In un clima più simile alla torcida calcistica che ad una convention di partito, Palamara, più volte interrotto, ha quindi preso la parola illustrando uno ad uno i 10 punti del programma di governo e gli obiettivi che l’associazione “Oltre il sistema” si propone di raggiungere. «La finalità principale del mio progetto – ha esordito Palamara – è innanzitutto quella di trasformare una battaglia di verità in un vettore che possa essere determinante per ottenere una riforma della giustizia strutturale, che non sia più un pannicello caldo, ma che rappresenti veramente una innovazione per il nostro Paese. Una giustizia giusta e rapida – ha aggiunto – dove l’uso politico della giustizia sia solo un lontanissimo ricordo, una giustizia che non sia punitiva ma che sia di recupero per chi ha sbagliato e deve scontare una pena, una giustizia che sia garantista nel senso che fino al terzo grado di giudizio deve valere la presunzione di innocenza e non lo stigma della colpevolezza preventiva per l’imputato».

Per realizzare questi obiettivi, Palamara ha pensato al centrodestra come compagno di viaggio. «Ci sono tantissimi nomi – ha sottolineato l’ex magistrato – che ancora non hanno manifestato pubblicamente la loro adesione perché la caduta del governo è stata un fulmine a ciel sereno. Quindi ora dobbiamo accelerare il tutto, una macchina che già era ampiamente in movimento e che si era data tempistiche diverse». L’associazione, appena nata, conta già diverse centinaia di iscritti. «Siamo già presenti in tutta Italia – ricorda Palamara -, l’auspicio è che tante donne e tanti uomini in più aderiscano ai 10 punti del programma».

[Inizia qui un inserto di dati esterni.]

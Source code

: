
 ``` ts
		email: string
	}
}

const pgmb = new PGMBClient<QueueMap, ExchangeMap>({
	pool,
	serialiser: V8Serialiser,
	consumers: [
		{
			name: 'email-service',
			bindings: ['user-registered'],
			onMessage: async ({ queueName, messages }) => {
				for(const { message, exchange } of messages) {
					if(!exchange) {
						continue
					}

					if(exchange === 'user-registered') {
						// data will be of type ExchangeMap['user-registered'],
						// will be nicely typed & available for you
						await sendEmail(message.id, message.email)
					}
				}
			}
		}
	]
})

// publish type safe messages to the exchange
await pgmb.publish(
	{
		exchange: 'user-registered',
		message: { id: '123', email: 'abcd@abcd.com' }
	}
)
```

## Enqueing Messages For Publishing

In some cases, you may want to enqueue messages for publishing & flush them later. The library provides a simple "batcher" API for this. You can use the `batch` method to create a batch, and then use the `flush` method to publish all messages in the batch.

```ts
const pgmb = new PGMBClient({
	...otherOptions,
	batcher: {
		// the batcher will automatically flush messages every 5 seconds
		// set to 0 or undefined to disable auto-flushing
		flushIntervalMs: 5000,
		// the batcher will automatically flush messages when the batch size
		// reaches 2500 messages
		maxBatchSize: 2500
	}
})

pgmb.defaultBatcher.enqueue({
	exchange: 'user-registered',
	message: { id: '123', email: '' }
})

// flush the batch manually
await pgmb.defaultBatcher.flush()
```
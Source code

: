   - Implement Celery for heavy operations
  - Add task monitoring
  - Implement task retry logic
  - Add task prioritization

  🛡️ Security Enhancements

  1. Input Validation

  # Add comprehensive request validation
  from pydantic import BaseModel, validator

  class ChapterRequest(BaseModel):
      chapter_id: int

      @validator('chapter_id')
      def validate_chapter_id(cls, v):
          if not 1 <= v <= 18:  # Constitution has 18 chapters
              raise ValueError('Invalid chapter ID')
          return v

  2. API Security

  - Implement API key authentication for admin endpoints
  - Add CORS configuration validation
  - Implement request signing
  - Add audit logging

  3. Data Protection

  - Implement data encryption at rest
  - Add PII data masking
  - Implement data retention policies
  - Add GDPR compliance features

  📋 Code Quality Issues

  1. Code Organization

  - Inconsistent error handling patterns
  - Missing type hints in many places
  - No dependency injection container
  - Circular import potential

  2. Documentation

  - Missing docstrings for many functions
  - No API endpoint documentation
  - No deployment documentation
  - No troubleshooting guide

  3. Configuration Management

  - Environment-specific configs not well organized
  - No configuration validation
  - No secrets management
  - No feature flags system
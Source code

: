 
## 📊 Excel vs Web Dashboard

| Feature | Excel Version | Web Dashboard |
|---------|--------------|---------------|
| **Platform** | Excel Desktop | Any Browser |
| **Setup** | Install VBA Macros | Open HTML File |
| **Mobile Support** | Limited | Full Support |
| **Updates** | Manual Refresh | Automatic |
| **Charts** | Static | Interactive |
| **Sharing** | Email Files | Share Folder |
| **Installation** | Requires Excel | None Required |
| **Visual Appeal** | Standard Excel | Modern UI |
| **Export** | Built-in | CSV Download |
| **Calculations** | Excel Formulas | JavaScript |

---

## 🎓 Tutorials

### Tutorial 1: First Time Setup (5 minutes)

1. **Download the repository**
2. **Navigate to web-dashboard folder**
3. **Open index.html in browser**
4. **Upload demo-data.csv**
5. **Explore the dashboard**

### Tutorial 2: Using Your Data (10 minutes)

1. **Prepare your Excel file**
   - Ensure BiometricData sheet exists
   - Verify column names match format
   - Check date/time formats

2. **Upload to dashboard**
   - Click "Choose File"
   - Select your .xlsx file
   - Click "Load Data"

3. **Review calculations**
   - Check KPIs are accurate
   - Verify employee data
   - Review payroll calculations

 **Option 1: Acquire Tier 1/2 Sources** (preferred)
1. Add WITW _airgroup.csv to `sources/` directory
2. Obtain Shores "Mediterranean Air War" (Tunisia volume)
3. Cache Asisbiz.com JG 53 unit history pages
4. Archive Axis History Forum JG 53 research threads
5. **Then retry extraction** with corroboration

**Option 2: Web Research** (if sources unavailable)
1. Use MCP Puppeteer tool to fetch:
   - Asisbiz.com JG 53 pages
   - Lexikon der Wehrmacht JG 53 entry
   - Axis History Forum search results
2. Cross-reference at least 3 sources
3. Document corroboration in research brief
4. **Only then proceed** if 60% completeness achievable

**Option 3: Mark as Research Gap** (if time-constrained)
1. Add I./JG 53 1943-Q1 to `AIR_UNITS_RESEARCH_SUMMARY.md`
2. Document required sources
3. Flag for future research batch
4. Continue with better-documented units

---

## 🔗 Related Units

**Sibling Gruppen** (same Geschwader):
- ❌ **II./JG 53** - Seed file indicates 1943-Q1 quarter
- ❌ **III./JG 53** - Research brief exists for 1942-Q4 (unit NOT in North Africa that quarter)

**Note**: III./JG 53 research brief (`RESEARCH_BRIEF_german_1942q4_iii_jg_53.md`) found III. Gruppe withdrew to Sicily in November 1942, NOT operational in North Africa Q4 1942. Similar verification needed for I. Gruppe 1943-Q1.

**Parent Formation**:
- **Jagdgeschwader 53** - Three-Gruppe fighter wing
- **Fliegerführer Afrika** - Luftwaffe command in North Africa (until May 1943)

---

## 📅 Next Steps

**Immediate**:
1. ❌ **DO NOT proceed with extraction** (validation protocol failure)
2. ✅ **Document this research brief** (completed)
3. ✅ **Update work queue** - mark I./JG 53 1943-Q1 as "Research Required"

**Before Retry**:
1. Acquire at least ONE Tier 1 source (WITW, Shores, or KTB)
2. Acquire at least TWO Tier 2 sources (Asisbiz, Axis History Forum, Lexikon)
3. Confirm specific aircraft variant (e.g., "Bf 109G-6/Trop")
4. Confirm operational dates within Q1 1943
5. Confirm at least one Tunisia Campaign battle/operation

Terminata la relazione Palamara ha allora passato la parola ai presenti che volevano lasciare una testimonianza. Il filo conduttore è stato, come era facilmente prevedibile, il non funzionamento della giustizia nel Paese. Tanti, infatti, sono stati i racconti di chi ha dovuto confrontarsi, fra mille difficoltà, con i tribunali per cercare di ottenere una soluzione ai propri problemi: dall’ex amministratore locale finito in una inchiesta e poi assolto, all’imprenditore che fa fatica ad ottenere la riscossione di un credito, per finire all’impiegata vittima di stalking che, nonostante le denunce, continua ad essere molestata. Ed è questo alla fine il “popolo” di Palamara: un insieme di persone quanto mai differenti fra loro, che in passato ha votato sia centro destra che centro sinistra, e che adesso è alla ricerca di ascolto e vede proprio nell’ex zar delle nomine al Csm l’ultima spiaggia prima dell’astensione. Tante aspettative che nel segreto dell’urna possono fare la differenza e che Palamara ha promesso di non deludere.